Content starts
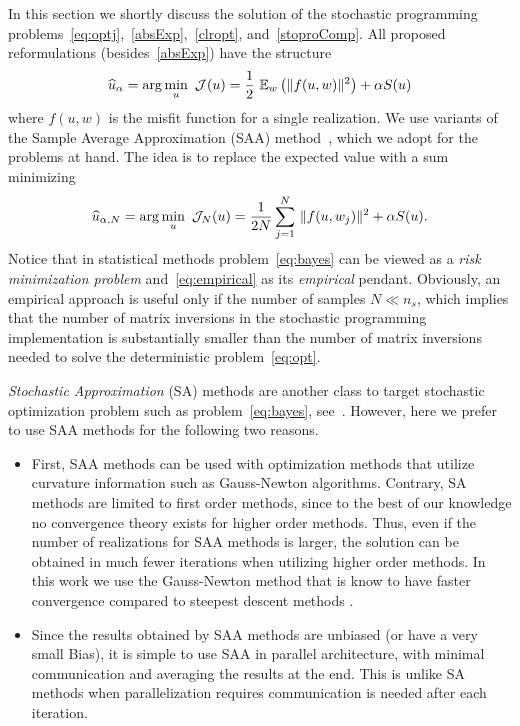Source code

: \documentclass[12pt]{article}
\newcommand{\hf}{\frac12}
\newcommand{\bbE}{\mathbb{E}}
\begin{document}
In this section we shortly discuss the solution of the stochastic programming problems~\eqref{eq:optj},~\eqref{absExp},~\eqref{clropt}, and~\eqref{stoproComp}. All proposed reformulations (besides~\eqref{absExp}) have the structure
\begin{equation} \label{eq:bayes}
\widehat u_{\alpha} = 	{\rm arg}\min_{u}\  {\cal J}(u) = \hf\ \bbE_{w} \left( \|f(u,w)\|^{2} \right) + \alpha S(u)
\end{equation}
where $f(u,w)$ is the misfit function for a single realization.
We use variants of the Sample Average Approximation (SAA) method~\cite{LinderothShapiroWright2006}, which we adopt for the problems at hand. The idea is to replace the expected value with a sum minimizing
\begin{equation} \label{eq:empirical}
\widehat u_{\alpha,N} = 	{\rm arg}\min_{u}\ {\cal J}_{N}(u) = {\frac 1 {2N}} \sum_{j = 1}^N \, \|f(u,w_{j})\|^{2} + \alpha S(u).
\end{equation}
Notice that in statistical methods problem~\eqref{eq:bayes} can be viewed as a \emph{risk minimization problem} and~\eqref{eq:empirical} as its \emph{empirical} pendant.
Obviously, an empirical approach is useful only if the number of samples $N \ll n_{s}$, which implies that the number of matrix inversions in the stochastic programming implementation is substantially smaller than the number of matrix inversions needed to solve the deterministic problem~\eqref{eq:opt}.

\emph{Stochastic Approximation} (SA) methods are another class to target stochastic optimization problem such as problem~\eqref{eq:bayes}, see~\cite{JuditskyLanNemirovskiShapiro2009}. However, here we prefer to use SAA methods for the following two reasons.
\begin{itemize}
\item First, SAA methods can be used with optimization methods that utilize curvature information such as Gauss-Newton algorithms. Contrary, SA methods are limited to first order methods, since to the best of our knowledge no convergence theory exists for higher order methods. Thus, even if the number of realizations for SAA methods is larger, the solution can be obtained in much fewer iterations when utilizing higher order methods. In this work we use the Gauss-Newton method that is know to have faster convergence compared to steepest descent methods \cite{pratt1999,hao}.
\item Since the results obtained by SAA methods are unbiased (or have a very small Bias), it is simple to use SAA in parallel architecture, with minimal communication and averaging the results at the end. This is unlike SA methods when parallelization requires communication is needed after each iteration.
\end{itemize}
\end{document}
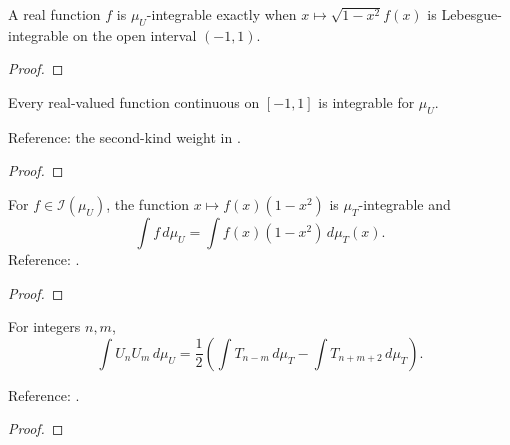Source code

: \begin{supporting}

\begin{theorem}
\label{thm:measureU-integrability}
\leanok
A real function $f$ is $\mu_U$-integrable exactly when $x\mapsto\sqrt{1-x^2}f(x)$ is Lebesgue-integrable on the open interval $(-1,1)$.
\end{theorem}
\begin{proof}
\leanok
\end{proof}

\begin{lemma}[Integrability]
\label{lem:U-integrable}
\leanok
{}
Every real-valued function continuous on $[-1,1]$ is integrable for $\mu_U$.

Reference: the second-kind weight in \cite[Table 18.3.1]{dlmf}.
\end{lemma}
\begin{proof}
\leanok
\end{proof}

\begin{lemma}
\label{lem:U-to-T}
\leanok
For $f\in\mathcal I(\mu_U)$, the function $x\mapsto f(x)(1-x^2)$ is $\mu_T$-integrable and
\[\int f\,d\mu_U=\int f(x)(1-x^2)\,d\mu_T(x).\]
Reference: \cite[Table 18.3.1]{dlmf}.
\end{lemma}
\begin{proof}
\leanok
\end{proof}

\begin{lemma}
\label{lem:U-product}
\leanok

For integers $n,m$,
\[\int U_n U_m\,d\mu_U=\frac12\left(\int T_{n-m}\,d\mu_T
-\int T_{n+m+2}\,d\mu_T\right).\]

Reference: \cite[Table 18.3.1 and equations 18.5.1--18.5.2]{dlmf}.
\end{lemma}
\begin{proof}
\leanok
\end{proof}

\end{supporting}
Content ends
# Exercise:
Leave out the images and transcribe all the records exactly.

# Written answer:
Source code

: \documentclass[12pt]{article}
\newcommand{\hf}{\frac12}
\newcommand{\bbE}{\mathbb{E}}
\begin{document}
In this section we shortly discuss the solution of the stochastic programming problems~\eqref{eq:optj},~\eqref{absExp},~\eqref{clropt}, and~\eqref{stoproComp}. All proposed reformulations (besides~\eqref{absExp}) have the structure
\begin{equation} \label{eq:bayes}
\widehat u_{\alpha} = 	{\rm arg}\min_{u}\  {\cal J}(u) = \hf\ \bbE_{w} \left( \|f(u,w)\|^{2} \right) + \alpha S(u)
\end{equation}
where $f(u,w)$ is the misfit function for a single realization.
We use variants of the Sample Average Approximation (SAA) method~\cite{LinderothShapiroWright2006}, which we adopt for the problems at hand. The idea is to replace the expected value with a sum minimizing
\begin{equation} \label{eq:empirical}
\widehat u_{\alpha,N} = 	{\rm arg}\min_{u}\ {\cal J}_{N}(u) = {\frac 1 {2N}} \sum_{j = 1}^N \, \|f(u,w_{j})\|^{2} + \alpha S(u).
\end{equation}
Notice that in statistical methods problem~\eqref{eq:bayes} can be viewed as a \emph{risk minimization problem} and~\eqref{eq:empirical} as its \emph{empirical} pendant.
Obviously, an empirical approach is useful only if the number of samples $N \ll n_{s}$, which implies that the number of matrix inversions in the stochastic programming implementation is substantially smaller than the number of matrix inversions needed to solve the deterministic problem~\eqref{eq:opt}.

\emph{Stochastic Approximation} (SA) methods are another class to target stochastic optimization problem such as problem~\eqref{eq:bayes}, see~\cite{JuditskyLanNemirovskiShapiro2009}. However, here we prefer to use SAA methods for the following two reasons.
\begin{itemize}
\item First, SAA methods can be used with optimization methods that utilize curvature information such as Gauss-Newton algorithms. Contrary, SA methods are limited to first order methods, since to the best of our knowledge no convergence theory exists for higher order methods. Thus, even if the number of realizations for SAA methods is larger, the solution can be obtained in much fewer iterations when utilizing higher order methods. In this work we use the Gauss-Newton method that is know to have faster convergence compared to steepest descent methods \cite{pratt1999,hao}.
\item Since the results obtained by SAA methods are unbiased (or have a very small Bias), it is simple to use SAA in parallel architecture, with minimal communication and averaging the results at the end. This is unlike SA methods when parallelization requires communication is needed after each iteration.
\end{itemize}
\end{document}
Source code

: \begin{supporting}

\begin{theorem}
\label{thm:measureU-integrability}
\leanok
A real function $f$ is $\mu_U$-integrable exactly when $x\mapsto\sqrt{1-x^2}f(x)$ is Lebesgue-integrable on the open interval $(-1,1)$.
\end{theorem}
\begin{proof}
\leanok
\end{proof}

\begin{lemma}[Integrability]
\label{lem:U-integrable}
\leanok
{}
Every real-valued function continuous on $[-1,1]$ is integrable for $\mu_U$.

Reference: the second-kind weight in \cite[Table 18.3.1]{dlmf}.
\end{lemma}
\begin{proof}
\leanok
\end{proof}

\begin{lemma}
\label{lem:U-to-T}
\leanok
For $f\in\mathcal I(\mu_U)$, the function $x\mapsto f(x)(1-x^2)$ is $\mu_T$-integrable and
\[\int f\,d\mu_U=\int f(x)(1-x^2)\,d\mu_T(x).\]
Reference: \cite[Table 18.3.1]{dlmf}.
\end{lemma}
\begin{proof}
\leanok
\end{proof}

\begin{lemma}
\label{lem:U-product}
\leanok

For integers $n,m$,
\[\int U_n U_m\,d\mu_U=\frac12\left(\int T_{n-m}\,d\mu_T
-\int T_{n+m+2}\,d\mu_T\right).\]

Reference: \cite[Table 18.3.1 and equations 18.5.1--18.5.2]{dlmf}.
\end{lemma}
\begin{proof}
\leanok
\end{proof}

\end{supporting}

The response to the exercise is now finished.